▶ _Problem_
Every record that follows should be written out again without any change.

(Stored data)
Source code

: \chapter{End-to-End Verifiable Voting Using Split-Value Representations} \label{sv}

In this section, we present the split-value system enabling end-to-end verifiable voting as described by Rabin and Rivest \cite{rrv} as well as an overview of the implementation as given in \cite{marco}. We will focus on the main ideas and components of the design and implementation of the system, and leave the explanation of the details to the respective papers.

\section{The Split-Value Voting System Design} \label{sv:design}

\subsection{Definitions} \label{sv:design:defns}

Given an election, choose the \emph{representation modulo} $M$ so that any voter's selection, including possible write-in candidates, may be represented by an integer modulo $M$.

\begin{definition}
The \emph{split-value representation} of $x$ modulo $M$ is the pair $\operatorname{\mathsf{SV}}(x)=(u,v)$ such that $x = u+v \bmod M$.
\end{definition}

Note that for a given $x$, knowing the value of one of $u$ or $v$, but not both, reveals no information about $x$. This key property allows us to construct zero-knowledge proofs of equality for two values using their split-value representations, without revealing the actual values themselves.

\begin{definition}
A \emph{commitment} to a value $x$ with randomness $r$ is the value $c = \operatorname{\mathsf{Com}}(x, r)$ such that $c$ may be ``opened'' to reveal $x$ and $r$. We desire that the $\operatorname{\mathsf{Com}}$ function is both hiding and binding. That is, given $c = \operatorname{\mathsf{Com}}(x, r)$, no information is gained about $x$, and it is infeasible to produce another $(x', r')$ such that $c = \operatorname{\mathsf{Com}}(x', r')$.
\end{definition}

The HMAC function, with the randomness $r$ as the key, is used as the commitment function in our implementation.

▶ _Result for this exercise_
Source code

: \chapter{End-to-End Verifiable Voting Using Split-Value Representations} \label{sv}

In this section, we present the split-value system enabling end-to-end verifiable voting as described by Rabin and Rivest \cite{rrv} as well as an overview of the implementation as given in \cite{marco}. We will focus on the main ideas and components of the design and implementation of the system, and leave the explanation of the details to the respective papers.

\section{The Split-Value Voting System Design} \label{sv:design}

\subsection{Definitions} \label{sv:design:defns}

Given an election, choose the \emph{representation modulo} $M$ so that any voter's selection, including possible write-in candidates, may be represented by an integer modulo $M$.

\begin{definition}
The \emph{split-value representation} of $x$ modulo $M$ is the pair $\operatorname{\mathsf{SV}}(x)=(u,v)$ such that $x = u+v \bmod M$.
\end{definition}

Note that for a given $x$, knowing the value of one of $u$ or $v$, but not both, reveals no information about $x$. This key property allows us to construct zero-knowledge proofs of equality for two values using their split-value representations, without revealing the actual values themselves.

\begin{definition}
A \emph{commitment} to a value $x$ with randomness $r$ is the value $c = \operatorname{\mathsf{Com}}(x, r)$ such that $c$ may be ``opened'' to reveal $x$ and $r$. We desire that the $\operatorname{\mathsf{Com}}$ function is both hiding and binding. That is, given $c = \operatorname{\mathsf{Com}}(x, r)$, no information is gained about $x$, and it is infeasible to produce another $(x', r')$ such that $c = \operatorname{\mathsf{Com}}(x', r')$.
\end{definition}

The HMAC function, with the randomness $r$ as the key, is used as the commitment function in our implementation.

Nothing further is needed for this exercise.